Entries provided:
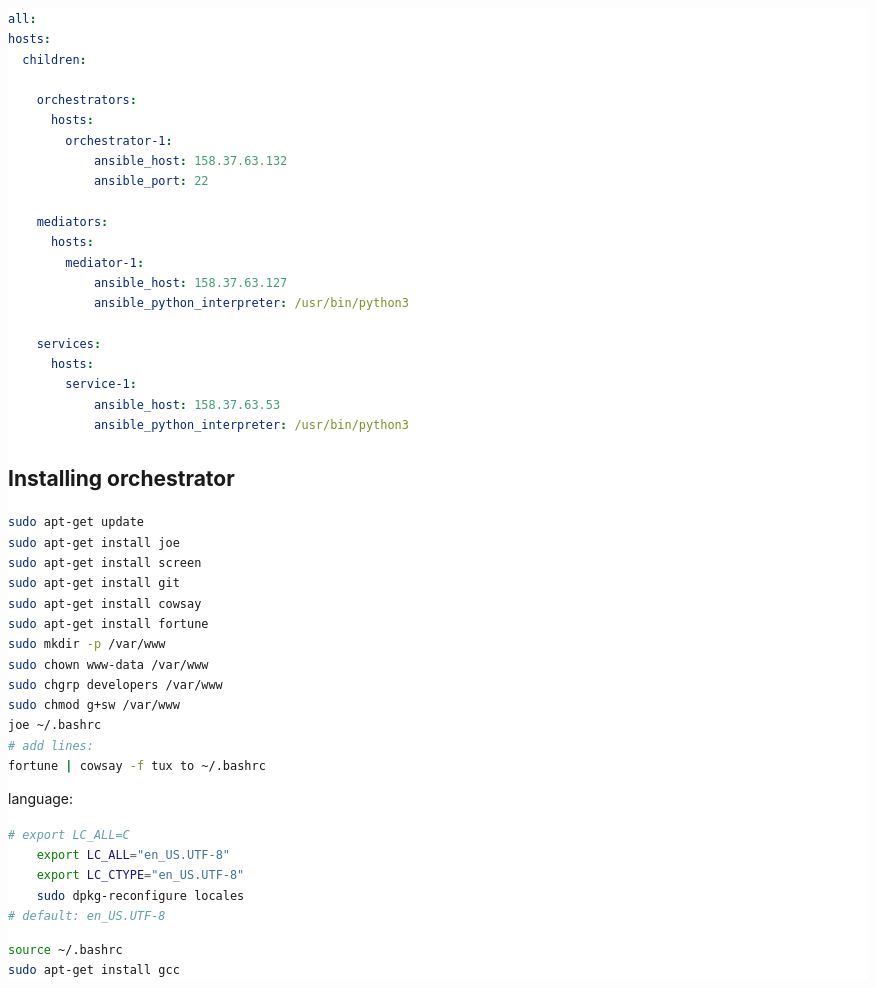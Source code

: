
 ```yaml
all:
hosts:
  children:

    orchestrators:
      hosts:
        orchestrator-1:
            ansible_host: 158.37.63.132
            ansible_port: 22

    mediators:
      hosts:
        mediator-1:
            ansible_host: 158.37.63.127
            ansible_python_interpreter: /usr/bin/python3
    
    services:
      hosts:
        service-1:
            ansible_host: 158.37.63.53
            ansible_python_interpreter: /usr/bin/python3
```

## Installing orchestrator

```sh
sudo apt-get update
sudo apt-get install joe
sudo apt-get install screen
sudo apt-get install git
sudo apt-get install cowsay
sudo apt-get install fortune
sudo mkdir -p /var/www
sudo chown www-data /var/www
sudo chgrp developers /var/www
sudo chmod g+sw /var/www
joe ~/.bashrc
# add lines:
fortune | cowsay -f tux to ~/.bashrc
```

language:

```sh
# export LC_ALL=C
    export LC_ALL="en_US.UTF-8"
    export LC_CTYPE="en_US.UTF-8"
    sudo dpkg-reconfigure locales
# default: en_US.UTF-8 
```

```sh
source ~/.bashrc
sudo apt-get install gcc
```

How to complete this task: Among the lines of the material above, find those with the word "cowsay". Copy each one.

Solution:
sudo apt-get install cowsay
fortune | cowsay -f tux to ~/.bashrc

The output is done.